The book swaps $a$ and $s$ interchangeably.
 A: If the $(a_k)_k$ sequence is well-defined there is nothing wrong with that definition. You should give us more details on $(a_k)_k$ if you want some more help.
If $a$ were to be replaced by $s$ in the definition, it would still be correct.
A: If $a$ is a typo for $s$, as the comments say, this can be solved. Define the generating function $S(z) = \sum_{n \ge 0} s_n z^n$. Reorganize the recurrence so there are no subtractions in indices:
$$
s_{n + 2} = 6 s_{n + 1} - 5 s_n
$$
Multiply by $z^n$, sum over $n \ge 0$, recognize:
\begin{align}
\sum_{n \ge 0} s_{n + 1} z^n &= \frac{S(z) - s_0}{z} \\
\sum_{n \ge 0} s_{n + 2} z^n &= \frac{S(z) - s_0 -s_1 z}{z^2}
\end{align}
to end up with:
$$
\frac{S(z) - 4 z}{z^2} = 6 \frac{S(z)}{z} - 5 S(z)
$$
Solving for $S(z)$, as partial fractions:
$$
S(z) = \frac{1}{1 - 5 z} - \frac{1}{1 - z}
$$
This is just two geometric series:
$$
s(n) = 5^n - 1
$$
A: Since it's been concluded that there was a typo, I'll offer an eigenvalue solution as an alternative to a generating function.
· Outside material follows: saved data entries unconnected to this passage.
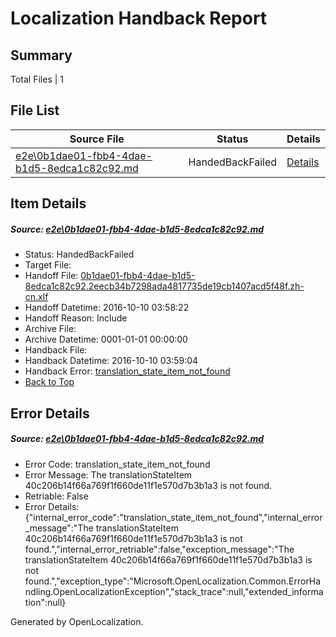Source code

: # <a name='report-top'></a> Localization Handback Report

## Summary
 Total Files | 1

## File List
 Source File | Status | Details 
 ----------- | ------ | ------- 
 [e2e\0b1dae01-fbb4-4dae-b1d5-8edca1c82c92.md](https://github.com/OpenLocalizationTestOrg/ol-test0/blob/71f5af2982b904ed66b0ab23b38c1d7d502b5e59/e2e/0b1dae01-fbb4-4dae-b1d5-8edca1c82c92.md) | HandedBackFailed | [Details](#40c206b14f66a769f1f660de11f1e570d7b3b1a31)

## Item Details
##### <a name='40c206b14f66a769f1f660de11f1e570d7b3b1a31'></a> Source: [e2e\0b1dae01-fbb4-4dae-b1d5-8edca1c82c92.md](https://github.com/OpenLocalizationTestOrg/ol-test0/blob/71f5af2982b904ed66b0ab23b38c1d7d502b5e59/e2e/0b1dae01-fbb4-4dae-b1d5-8edca1c82c92.md)
* Status: HandedBackFailed
* Target File: 
* Handoff File: [0b1dae01-fbb4-4dae-b1d5-8edca1c82c92.2eecb34b7298ada4817735de19cb1407acd5f48f.zh-cn.xlf](https://github.com/OpenLocalizationTestOrg/ol-test0-handoff/blob/fbc1d83e9ba9f21db16d49c6594bedbc781ce9c9/ol-handoff/OpenLocalizationTestOrg/ol-test0-zhcn/qimu/ht/0b1dae01-fbb4-4dae-b1d5-8edca1c82c92.2eecb34b7298ada4817735de19cb1407acd5f48f.zh-cn.xlf)
* Handoff Datetime: 2016-10-10 03:58:22
* Handoff Reason: Include
* Archive File: 
* Archive Datetime: 0001-01-01 00:00:00
* Handback File: 
* Handback Datetime: 2016-10-10 03:59:04
* Handback Error: [translation_state_item_not_found](#40c206b14f66a769f1f660de11f1e570d7b3b1a31translation_state_item_not_found)
* [Back to Top](#report-top)


## Error Details
##### <a name='40c206b14f66a769f1f660de11f1e570d7b3b1a31translation_state_item_not_found'></a> Source: [e2e\0b1dae01-fbb4-4dae-b1d5-8edca1c82c92.md](#40c206b14f66a769f1f660de11f1e570d7b3b1a31)
* Error Code: translation_state_item_not_found
* Error Message: The translationStateItem 40c206b14f66a769f1f660de11f1e570d7b3b1a3 is not found.
* Retriable: False
* Error Details: {"internal_error_code":"translation_state_item_not_found","internal_error_message":"The translationStateItem 40c206b14f66a769f1f660de11f1e570d7b3b1a3 is not found.","internal_error_retriable":false,"exception_message":"The translationStateItem 40c206b14f66a769f1f660de11f1e570d7b3b1a3 is not found.","exception_type":"Microsoft.OpenLocalization.Common.ErrorHandling.OpenLocalizationException","stack_trace":null,"extended_information":null}


Generated by OpenLocalization.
So we have $\lambda^{2} - 6\lambda + 5 = 0$. This gives us eigenvalues of $\lambda = 1, 5$. 
We then set up our general form equation: $s_{k} = A + B * 5^{k}$. 
Solving $s_{0} = 0 = A + B$, we get $A = -B$.
Then we solve $s_{1} = -B + 5B = 4$, so $B = 1$.
And so $s_{k} = 5^{k} - 1$, the same solution given by the generating function.